A District of Columbia Superior Court judge handed a win to city officials today, finding in D.C.'s favor in a lawsuit against online travel companies accused of not paying enough local taxes.
The city sued seven online travel companies, including Expedia Inc., Orbitz LLC and other major sites, in March 2011, accusing them of failing to pay the proper amount of taxes on hotel rooms sold in the District. The city claimed that the companies were unlawfully paying taxes based on discount rates they negotiated with hotels, instead of the higher rates they charged consumers.
In today's order (PDF), Judge Craig Iscoe found that because consumers pay for the rooms through the online travel companies, those companies should be considered the vendor under D.C. law and the full amount paid for a room should be taxable.
City officials have said that the companies owe tens of millions of dollars in unpaid taxes and penalties. "The Court's ruling today is an important step in our efforts to ensure that the District receives the substantial sums it is owed by online companies selling hotel rooms in D.C.," D.C. Attorney General Irvin Nathan said in a statement.
Counsel for the companies declined to comment or could not be reached this afternoon. Williams & Connolly is representing the defendants as a group; Travelocity.com LP is being represented by Kelly Hart & Hallman in Fort Worth, Texas; Orbitz LLC is being represented by McDermott Will & Emery; Priceline.com Inc., is being represented by Skadden, Arps, Slate, Meagher & Flom; and Expedia Inc., Hotels.com LP, Hotwire Inc., and Travelscape LLC are being represented by Jones Day.

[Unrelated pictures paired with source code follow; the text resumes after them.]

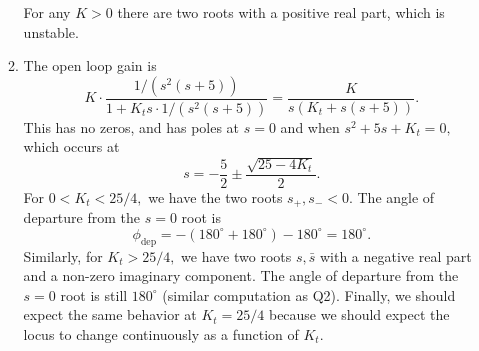 \documentclass{article}
\begin{document}
\begin{enumerate}[label=\textbf{3.\arabic*}]
\begin{enumerate}[label=(\alph*)]
\begin{center}
    \end{center}
    For any $K>0$ there are two roots with a positive real part, which is unstable.
    \item The open loop gain is 
    \begin{equation}
        K \cdot \frac{1/(s^2(s+5))}{1+K_ts \cdot 1/(s^2(s+5))} = \frac{K}{s (K_{t} + s (s + 5))}.
    \end{equation}
    This has no zeros, and has poles at $s=0$ and when $s^2+5s+K_t=0,$ which occurs at 
    \begin{equation}
        s = -\frac{5}{2} \pm \frac{\sqrt{25-4K_t}}{2}.
    \end{equation}
    For $0<K_t < 25/4,$ we have the two roots $s_+,s_- < 0.$ The angle of departure from the $s=0$ root is 
    \begin{equation}
        \phi_\text{dep} = -(180^\circ + 180^\circ)-180^\circ = 180^\circ.
    \end{equation}
    Similarly, for $K_t > 25/4,$ we have two roots $s,\bar{s}$ with a negative real part and a non-zero imaginary component. The angle of departure from the $s=0$ root is still $180^\circ$ (similar computation as Q2). Finally, we should expect the same behavior at $K_t=25/4$ because we should expect the locus to change continuously as a function of $K_t.$


\end{enumerate}
\end{enumerate}
\end{document}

Besides granting summary judgment on the District's claim for failure to pay taxes, Iscoe found that the online travel companies failed to file the proper tax returns. The companies argued that it was the hotels' responsibility to file those returns, but Iscoe found that the responsibility lay with them. However, he denied the city's motion for summary judgment on its claim for penalties for negligence, finding that the issue wasn’t clear enough at this stage.
Iscoe also left unresolved the issue of whether Orbitz Worldwide Inc., a parent company of Orbitz LLC, and Expedia Inc., in Delaware, a parent company of Expedia Inc.'s Washington-based office, should be considered online travel companies. He denied those companies' motions for summary judgment.
The Interactive Travel Services Association, a trade group representing several companies involved in the case, issued a statement this afternoon calling the decision "incorrect." In an email, group president Joseph Rubin noted that courts in other jurisdictions had granted online travel companies summary judgment in similar litigation.
"Each company will make its own decision about appealing. But an appeal should not be surprising, and we expect the [online travel companies] will prevail if there is an appeal," Rubin said.